No Need For A Warrant, FBI Takes Intimate And Extensive Internet History At Will

No Need For A Warrant, FBI Takes Intimate And Extensive Internet History At Will

After a legal battle that played out over eleven years, Internet Service Provider (ISP) Nicholas Merrill can finally reveal the details of a United States National Security Letter that was sent to him years ago.

The broad, general details of the letter have been known for a while, but a recent federal court order basically listed the personal information that the government told Merrill to turn over regarding his customers.

The FBI decided not to appeal the court decision. This means that Merrill can release the letter to the public which was seeking personal information that the United States government believes it has a right to without first securing a warrant.

Merrill celebrated his victory on Twitter, stating that, “Today my National Security Letter gag order is gone after over 11 years of litigation.
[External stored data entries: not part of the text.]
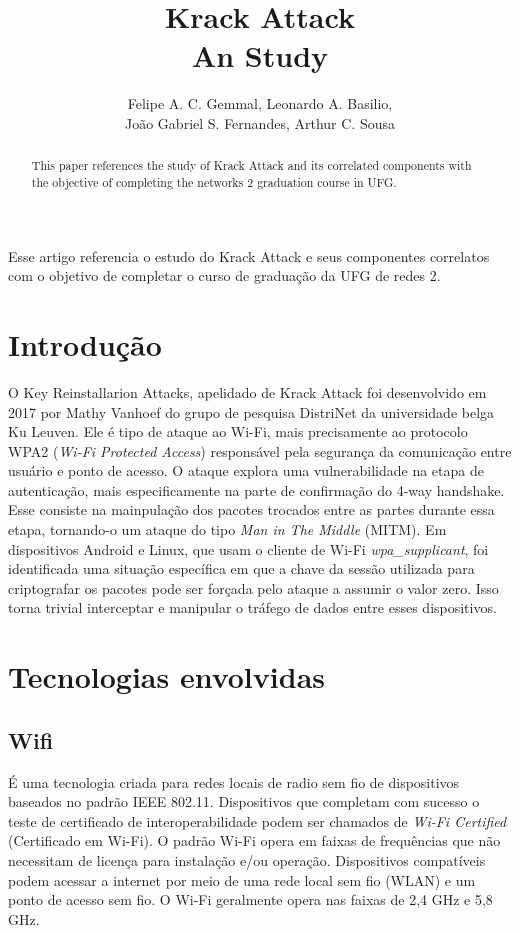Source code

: \documentclass[12pt]{article}
\title{Krack Attack \\ An Study}
\author{Felipe A. C. Gemmal\inst{1}, Leonardo A. Basilio\inst{1},\\ João Gabriel S. Fernandes\inst{1}, Arthur C. Sousa\inst{1} }
\begin{document}
 

\maketitle

\begin{abstract}
	This paper references the study of Krack Attack and its correlated components with the objective of completing the networks 2 graduation course in UFG.
\end{abstract}

\begin{resumo} 
	Esse artigo referencia o estudo do Krack Attack e seus componentes correlatos com o objetivo de completar o curso de graduação da UFG de redes 2.
\end{resumo}


\section{Introdução}
	O Key Reinstallarion Attacks, apelidado de Krack Attack \cite{1} foi desenvolvido em 2017 por Mathy Vanhoef do grupo de pesquisa DistriNet da universidade belga Ku Leuven. Ele é tipo de ataque ao Wi-Fi, mais precisamente ao protocolo WPA2 (\textit{Wi-Fi Protected Access}) responsável pela segurança da comunicação entre usuário e ponto de acesso. O ataque explora uma vulnerabilidade na etapa de autenticação, mais especificamente na parte de  confirmação do 4-way handshake. Esse consiste na mainpulação dos pacotes trocados entre as partes durante essa etapa, tornando-o um ataque do tipo \textit{Man in The Middle} (MITM).
	Em dispositivos Android e Linux, que usam o cliente de Wi-Fi \textit{wpa\_supplicant}, foi identificada uma situação específica em que a chave da sessão utilizada para criptografar os pacotes pode ser forçada pelo ataque a assumir o valor zero. Isso torna trivial interceptar e manipular o tráfego de dados entre esses dispositivos.

\section{Tecnologias envolvidas}
\subsection{Wifi}
É uma tecnologia criada para redes locais de radio sem fio de dispositivos baseados no padrão IEEE 802.11. Dispositivos que completam com sucesso o teste de certificado de interoperabilidade podem ser chamados de \textit{Wi-Fi Certified} (Certificado em Wi-Fi). O padrão Wi-Fi opera em faixas de frequências que não necessitam de licença para instalação e/ou operação. Dispositivos compatíveis podem acessar a internet por meio de uma rede local sem fio (WLAN) e um ponto de acesso sem fio. O Wi-Fi geralmente opera nas faixas de 2,4 GHz e 5,8 GHz.
\end{document}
I hope others who get NSLs find ways to challenge them.” He added that, “I risked my freedom to speak out about my National Security Letter because I feel strongly about the need to protect privacy and free speech.”
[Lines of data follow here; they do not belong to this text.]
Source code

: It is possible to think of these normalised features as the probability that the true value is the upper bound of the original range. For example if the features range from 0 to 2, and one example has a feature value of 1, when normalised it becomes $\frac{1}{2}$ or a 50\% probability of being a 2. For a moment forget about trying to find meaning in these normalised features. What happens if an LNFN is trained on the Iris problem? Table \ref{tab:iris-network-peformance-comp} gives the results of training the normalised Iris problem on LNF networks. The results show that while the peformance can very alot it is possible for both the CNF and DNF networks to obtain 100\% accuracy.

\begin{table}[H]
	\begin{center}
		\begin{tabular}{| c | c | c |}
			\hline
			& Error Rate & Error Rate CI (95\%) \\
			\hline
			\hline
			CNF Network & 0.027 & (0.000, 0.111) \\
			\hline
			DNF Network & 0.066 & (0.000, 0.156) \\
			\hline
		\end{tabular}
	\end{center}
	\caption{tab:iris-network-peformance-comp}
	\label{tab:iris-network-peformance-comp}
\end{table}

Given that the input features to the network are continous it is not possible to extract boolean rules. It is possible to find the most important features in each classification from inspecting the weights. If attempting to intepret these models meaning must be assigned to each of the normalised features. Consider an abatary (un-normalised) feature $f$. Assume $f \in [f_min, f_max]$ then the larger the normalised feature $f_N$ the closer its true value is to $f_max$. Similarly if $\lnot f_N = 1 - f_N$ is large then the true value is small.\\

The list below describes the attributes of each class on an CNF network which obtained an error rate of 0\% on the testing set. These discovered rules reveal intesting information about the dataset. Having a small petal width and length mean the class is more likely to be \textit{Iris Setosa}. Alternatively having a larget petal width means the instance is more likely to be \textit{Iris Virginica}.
As the gag order baked into the National Security Letter was officially lifted, an unredacted version of a decision by Judge Victor Marrero was simultaneously published, listing all of the details the FBI requested that Calyx Internet Access hand over in 2004.

It is the first time that a National Security Letter gag order was lifted. Although the FBI does not provide exact statistics, there are about 10,000 letters sent each year.

Judge Marrero’s decision was carefully and delicately worded to essentially reveal the types of details the FBI had requested. But, the unredacted version makes the details explicit: “an individual’s complete web browsing history; the IP addresses of everyone a person has corresponded with; and records of all online purchases.”

The FBI also argues that it has the authority to request mobile phone location data. According to federal authorities, they have stopped asking for that data when sending National Security Letters but that does not mean the FBI does not believe it has the authority to do so under its interpretation of federal law.

When Merrill received his National Security Letter in 2004, he refused to turn over the sought-after information, and sued both the U.S. Department of Justice and the FBI to lift the gag order so that he could tell the public what the agency had demanded. In his lawsuit, he claimed the gag order violated his First Amendment rights.

That was the beginning of an 11-year court battle.

Merrill happily proffered that, “For more than a decade, the FBI has been demanding extremely sensitive personal information about private citizens just by issuing letters to online companies like mine.”
He further added that, “The FBI has interpreted its NSL authority to encompass the websites we read, the web searches we conduct, the people we contact, and the places we go. This kind of data reveals the most intimate details of our lives, including our political activities, religious affiliations, private relationships, and even our private thoughts and beliefs.”